Cyber security: three reasons why you may be protecting the wrong thing
- Published: Tuesday, 09 March 2021 09:10
For too long now, organizations have been focusing on protecting their network, when in fact they should have been protecting their data. Paul German outlines three reasons why this has been the case and why it matters.
Reason one: they’re called data breaches, not network breaches, for a reason
Looking back on some of the biggest data breaches the world has ever seen, it’s clear that cyber hackers always seem to be one step ahead of organizations that seemingly have sufficient protection and technology in place. From the Adobe data breach way back in 2013 that resulted in 153 million user records stolen, to the Equifax data breach in 2017 that exposed the data of 147.9 million consumers, the lengthy Marriott International data breach that compromised the data from 500 million customers over four years, to the recent data breaches due to exploits of the SolarWinds hack at the end of 2020, over time it’s looked like no organization is exempt.
When these breaches hit the media headlines, they’re called ‘data breaches’, yet the default approach to data security focuses on protecting the network - often to little effect. In many cases, data breaches see malicious actors infiltrate the organization’s network, sometimes for long periods of time, where they have their pick of the data that’s left unprotected right in front of them.
So, what’s the rationale behind maintaining this flawed approach to data protection? The fact is that current approaches mean it is simply not possible to implement the level of security that sensitive data demands without compromising network performance. Facing an either/or decision, companies have blindly followed the same old path of attempting to secure the network perimeter, and hoping that they won’t suffer the same fate as so many before them.
However, consider separating data security from the network through an encryption-based information assurance overlay. Meaning that organizations can seamlessly ensure that even when malicious actors enter the network, the data will still be unattainable and unreadable, keeping the integrity, authentication, and confidentiality of the data intact without impacting overall performance of the underlying infrastructure.

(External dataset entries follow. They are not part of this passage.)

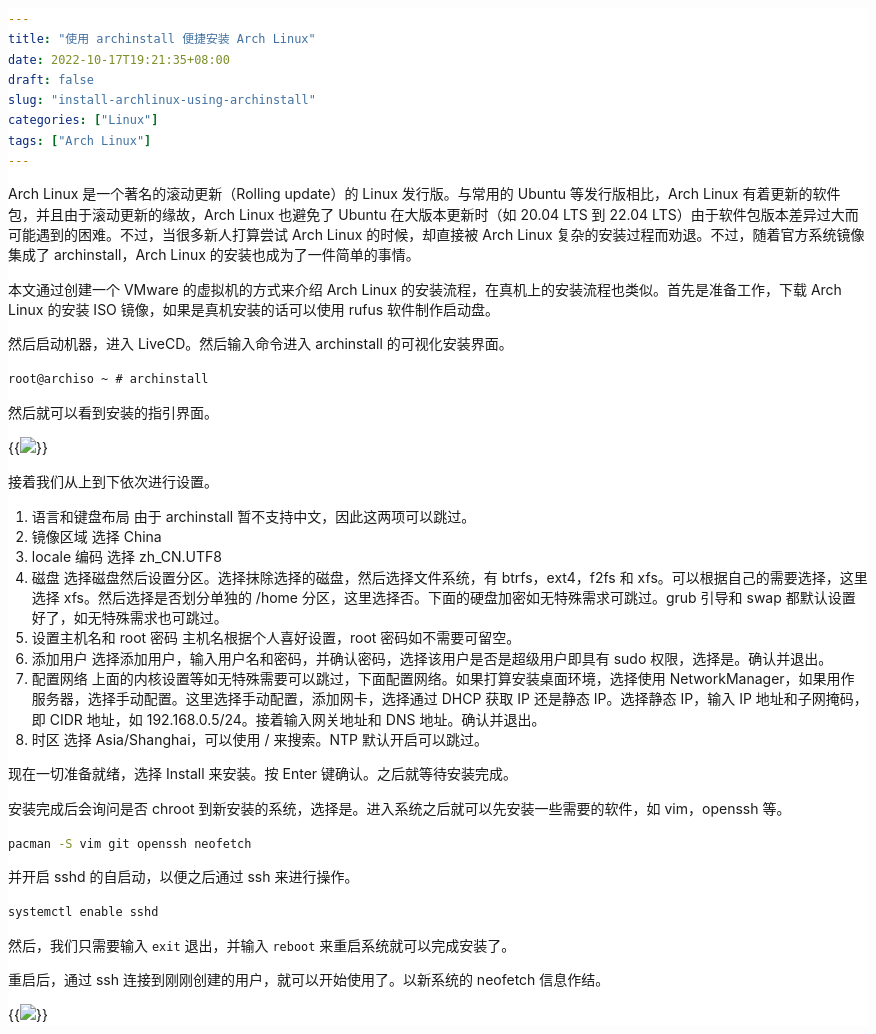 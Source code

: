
```yaml
---
title: "使用 archinstall 便捷安装 Arch Linux"
date: 2022-10-17T19:21:35+08:00
draft: false
slug: "install-archlinux-using-archinstall"
categories: ["Linux"]
tags: ["Arch Linux"]
---
```


Arch Linux 是一个著名的滚动更新（Rolling update）的 Linux 发行版。与常用的 Ubuntu 等发行版相比，Arch Linux 有着更新的软件包，并且由于滚动更新的缘故，Arch Linux 也避免了 Ubuntu 在大版本更新时（如 20.04 LTS 到 22.04 LTS）由于软件包版本差异过大而可能遇到的困难。不过，当很多新人打算尝试 Arch Linux 的时候，却直接被 Arch Linux 复杂的安装过程而劝退。不过，随着官方系统镜像集成了 archinstall，Arch Linux 的安装也成为了一件简单的事情。



本文通过创建一个 VMware 的虚拟机的方式来介绍 Arch Linux 的安装流程，在真机上的安装流程也类似。首先是准备工作，下载 Arch Linux 的安装 ISO 镜像，如果是真机安装的话可以使用 rufus 软件制作启动盘。

然后启动机器，进入 LiveCD。然后输入命令进入 archinstall 的可视化安装界面。

```
root@archiso ~ # archinstall
```

然后就可以看到安装的指引界面。

{{<img src="pic1.png" width="100%">}}

接着我们从上到下依次进行设置。

1. 语言和键盘布局
   由于 archinstall 暂不支持中文，因此这两项可以跳过。
2. 镜像区域
   选择 China
3. locale 编码
   选择 zh_CN.UTF8
4. 磁盘
   选择磁盘然后设置分区。选择抹除选择的磁盘，然后选择文件系统，有 btrfs，ext4，f2fs 和 xfs。可以根据自己的需要选择，这里选择 xfs。然后选择是否划分单独的 /home 分区，这里选择否。下面的硬盘加密如无特殊需求可跳过。grub 引导和 swap 都默认设置好了，如无特殊需求也可跳过。
5. 设置主机名和 root 密码
   主机名根据个人喜好设置，root 密码如不需要可留空。
6. 添加用户
   选择添加用户，输入用户名和密码，并确认密码，选择该用户是否是超级用户即具有 sudo 权限，选择是。确认并退出。
7. 配置网络
   上面的内核设置等如无特殊需要可以跳过，下面配置网络。如果打算安装桌面环境，选择使用 NetworkManager，如果用作服务器，选择手动配置。这里选择手动配置，添加网卡，选择通过 DHCP 获取 IP 还是静态 IP。选择静态 IP，输入 IP 地址和子网掩码，即 CIDR 地址，如 192.168.0.5/24。接着输入网关地址和 DNS 地址。确认并退出。
8. 时区
   选择 Asia/Shanghai，可以使用 / 来搜索。NTP 默认开启可以跳过。

现在一切准备就绪，选择 Install 来安装。按 Enter 键确认。之后就等待安装完成。

安装完成后会询问是否 chroot 到新安装的系统，选择是。进入系统之后就可以先安装一些需要的软件，如 vim，openssh 等。

```bash
pacman -S vim git openssh neofetch
```

并开启 sshd 的自启动，以便之后通过 ssh 来进行操作。

```bash
systemctl enable sshd
```

然后，我们只需要输入 `exit` 退出，并输入 `reboot` 来重启系统就可以完成安装了。

重启后，通过 ssh 连接到刚刚创建的用户，就可以开始使用了。以新系统的 neofetch 信息作结。

{{<img src="pic2.png" width="100%">}}
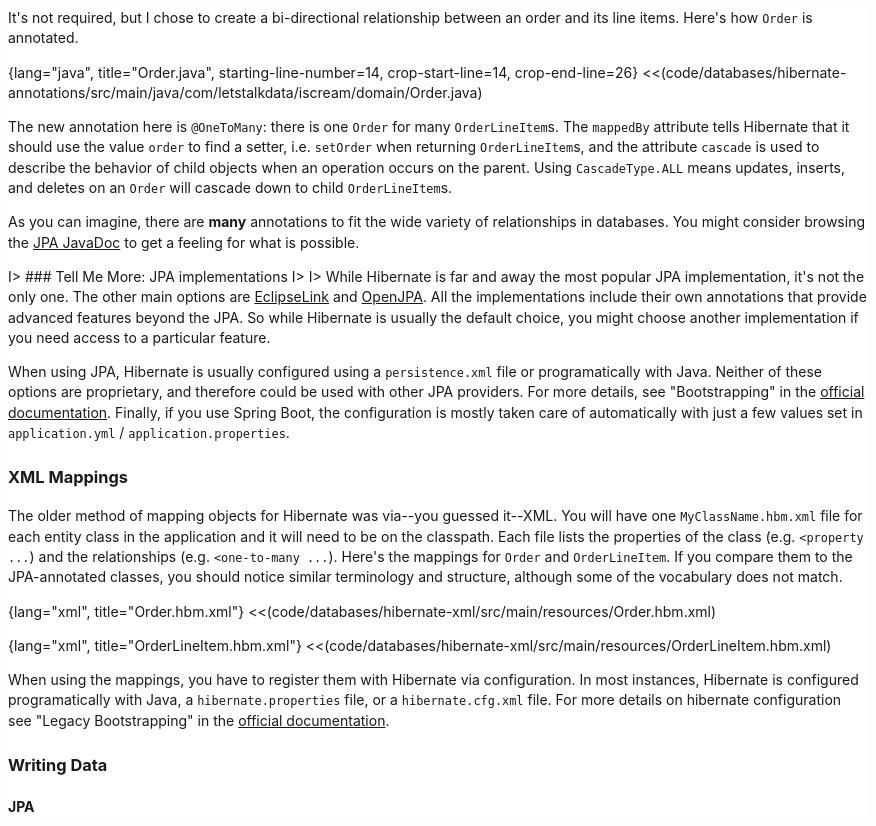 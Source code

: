 It's not required, but I chose to create a bi-directional relationship between an order and its line items. Here's how `Order` is annotated.

{lang="java", title="Order.java", starting-line-number=14, crop-start-line=14, crop-end-line=26}
<<(code/databases/hibernate-annotations/src/main/java/com/letstalkdata/iscream/domain/Order.java)

The new annotation here is `@OneToMany`: there is one `Order` for many `OrderLineItem`s. The `mappedBy` attribute tells Hibernate that it should use the value `order` to find a setter, i.e. `setOrder` when returning `OrderLineItem`s, and the attribute `cascade` is used to describe the behavior of child objects when an operation occurs on the parent. Using `CascadeType.ALL` means updates, inserts, and deletes on an `Order` will cascade down to child `OrderLineItem`s.

As you can imagine, there are **many** annotations to fit the wide variety of relationships in databases. You might consider browsing the [JPA JavaDoc](http://docs.oracle.com/javaee/7/api/javax/persistence/package-summary.html) to get a feeling for what is possible.

I> ### Tell Me More: JPA implementations
I>
I> While Hibernate is far and away the most popular JPA implementation, it's not the only one. The other main options are [EclipseLink](http://www.eclipse.org/eclipselink/#jpa) and [OpenJPA](http://openjpa.apache.org). All the implementations include their own annotations that provide advanced features beyond the JPA. So while Hibernate is usually the default choice, you might choose another implementation if you need access to a particular feature.

When using JPA, Hibernate is usually configured using a `persistence.xml` file or programatically with Java. Neither of these options are proprietary, and therefore could be used with other JPA providers. For more details, see "Bootstrapping" in the [official documentation](http://docs.jboss.org/hibernate/orm/5.2/userguide/html_single/Hibernate_User_Guide.html). Finally, if you use Spring Boot, the configuration is mostly taken care of automatically with just a few values set in `application.yml` / `application.properties`.

### XML Mappings

The older method of mapping objects for Hibernate was via--you guessed it--XML. You will have one `MyClassName.hbm.xml` file for each entity class in the application and it will need to be on the classpath. Each file lists the properties of the class (e.g. `<property ...`) and the relationships (e.g. `<one-to-many ...`). Here's the mappings for `Order` and `OrderLineItem`. If you compare them to the JPA-annotated classes, you should notice similar terminology and structure, although some of the vocabulary does not match.

{lang="xml", title="Order.hbm.xml"}
<<(code/databases/hibernate-xml/src/main/resources/Order.hbm.xml)

{lang="xml", title="OrderLineItem.hbm.xml"}
<<(code/databases/hibernate-xml/src/main/resources/OrderLineItem.hbm.xml)

When using the mappings, you have to register them with Hibernate via configuration. In most instances, Hibernate is configured programatically with Java, a `hibernate.properties` file, or a `hibernate.cfg.xml` file. For more details on hibernate configuration see "Legacy Bootstrapping" in the [official documentation](http://docs.jboss.org/hibernate/orm/5.2/userguide/html_single/Hibernate_User_Guide.html#appendix-legacy-bootstrap).

### Writing Data

#### JPA
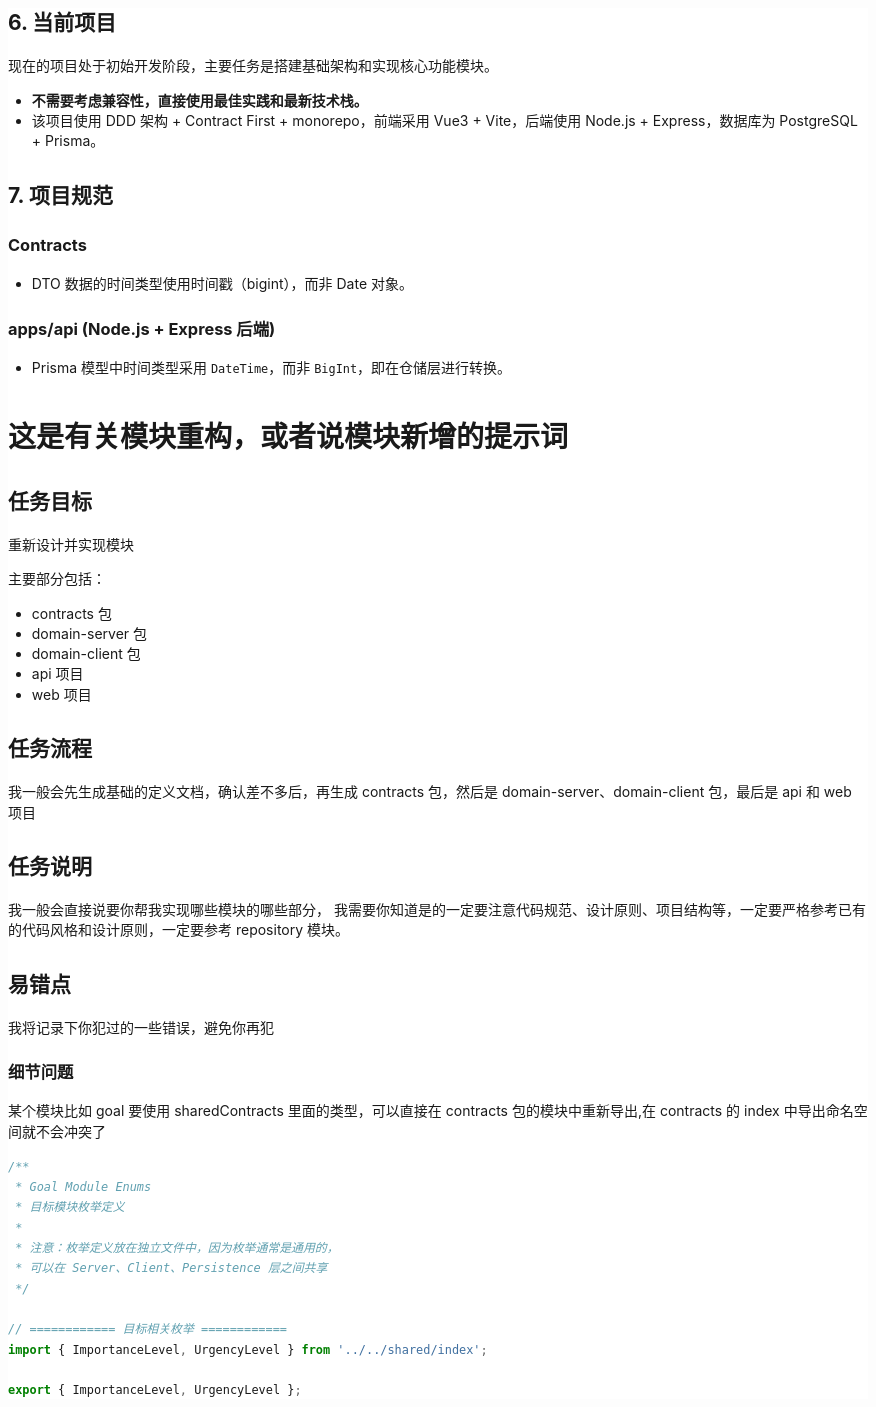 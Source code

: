 ## 6. 当前项目

现在的项目处于初始开发阶段，主要任务是搭建基础架构和实现核心功能模块。

- **不需要考虑兼容性，直接使用最佳实践和最新技术栈。**
- 该项目使用 DDD 架构 + Contract First + monorepo，前端采用 Vue3 + Vite，后端使用 Node.js + Express，数据库为 PostgreSQL + Prisma。

## 7. 项目规范

### Contracts

- DTO 数据的时间类型使用时间戳（bigint），而非 Date 对象。

### apps/api (Node.js + Express 后端)

- Prisma 模型中时间类型采用 `DateTime`，而非 `BigInt`，即在仓储层进行转换。

# 这是有关模块重构，或者说模块新增的提示词

## 任务目标

重新设计并实现模块

主要部分包括：

- contracts 包
- domain-server 包
- domain-client 包
- api 项目
- web 项目

## 任务流程

我一般会先生成基础的定义文档，确认差不多后，再生成 contracts 包，然后是 domain-server、domain-client 包，最后是 api 和 web 项目

## 任务说明

我一般会直接说要你帮我实现哪些模块的哪些部分，
我需要你知道是的一定要注意代码规范、设计原则、项目结构等，一定要严格参考已有的代码风格和设计原则，一定要参考 repository 模块。

## 易错点

我将记录下你犯过的一些错误，避免你再犯

### 细节问题

某个模块比如 goal 要使用 sharedContracts 里面的类型，可以直接在 contracts 包的模块中重新导出,在 contracts 的 index 中导出命名空间就不会冲突了

```ts
/**
 * Goal Module Enums
 * 目标模块枚举定义
 *
 * 注意：枚举定义放在独立文件中，因为枚举通常是通用的，
 * 可以在 Server、Client、Persistence 层之间共享
 */

// ============ 目标相关枚举 ============
import { ImportanceLevel, UrgencyLevel } from '../../shared/index';

export { ImportanceLevel, UrgencyLevel };
```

Reason two: regulations and compliance revolve around data
Back in 2018, GDPR caused many headaches for businesses across the world when it came into force. There are numerous data regulations businesses must adhere to, but GDPR in particular highlighted how important it is for organizations to protect their sensitive data. In the case of GDPR, organizations are not fined based on a network breach; in fact, if a cyber hacker were to enter an organization’s network but not compromise any data, the organization wouldn’t actually be in breach of the regulation at all.
GDPR, alongside many other regulations such as HIPAA, CCPA, CJIS or PCI-DSS, is concerned with protecting data, whether it’s financial data, healthcare data, or law enforcement data. The point is: it all revolves around data, but the way in which data needs to be protected will depend on business intent. With new regulations constantly coming into play and compliance another huge concern for organizations as we continue through 2021, protecting data has never been more important, but by developing an intent-based policy, organizations can ensure their data is being treated and secured in a way that will meet business goals and deliver provable and measurable outcomes, rather than with a one-size-fits-all approach.
Reason three: network breaches are inevitable, but data breaches are not
Data has become extremely valuable across all business sectors and the increase in digitization means that there is now more data available to waiting malicious actors.
From credit card information to highly sensitive data held about law enforcement cases and crime scenes, to data such as passport numbers and social ID numbers in the US, organizations are responsible for keeping this data safe for their customers, but many are falling short of this duty. With the high price tag that data now has, doing everything possible to keep data secure seems like an obvious task for every CISO and IT Manager to prioritize, yet the constant stream of data breaches shows this isn’t the case.
But what can organizations do to keep this data safe? To start with, a change in mindset is needed to truly put data at the forefront of all cyber security decisions and investments. Essential questions a CISO must ask include: will this solution protect my data as it travels throughout the network? Will this technology enable data to be kept safe, even if hackers are able to infiltrate the network? Will this strategy ensure the business is compliant with regulations regarding data security, and that if a network breach does occur, the business won’t risk facing any fines? The answer to these questions must be yes in order for any CISO to trust that their data is safe and that their IT security policy is effective.
Furthermore, with such a vast volume of data to protect, real-time monitoring of the organization’s information assurance posture is essential in order to react to an issue, and remediate it, at lightning speed. With real-time, contextual meta-data, any non-compliant traffic flows or policy changes can be quickly detected on a continuous basis to ensure the security posture is not affected, so that even if an inevitable network breach occurs, a data breach does not follow in its wake.
Trusting information assurance
An information assurance approach that removes the misdirected focus on protecting an organization’s network and instead looks at protecting data, is the only way that the security industry can move away from the damaging data breaches of the past. There really is no reason for these data breaches to continue hitting the media headlines; the technology needed to keep data secure is ready and waiting for the industry to take advantage of. The same way that no one would leave their finest jewellery on display in the kitchen window, or leave their passport out for all to see, organizations must safeguard their most valuable asset and protect themselves and their reputation from suffering the same fate as many other organizations that have focussed on protecting their network rather than their data.
Paul German is CEO, Certes Networks.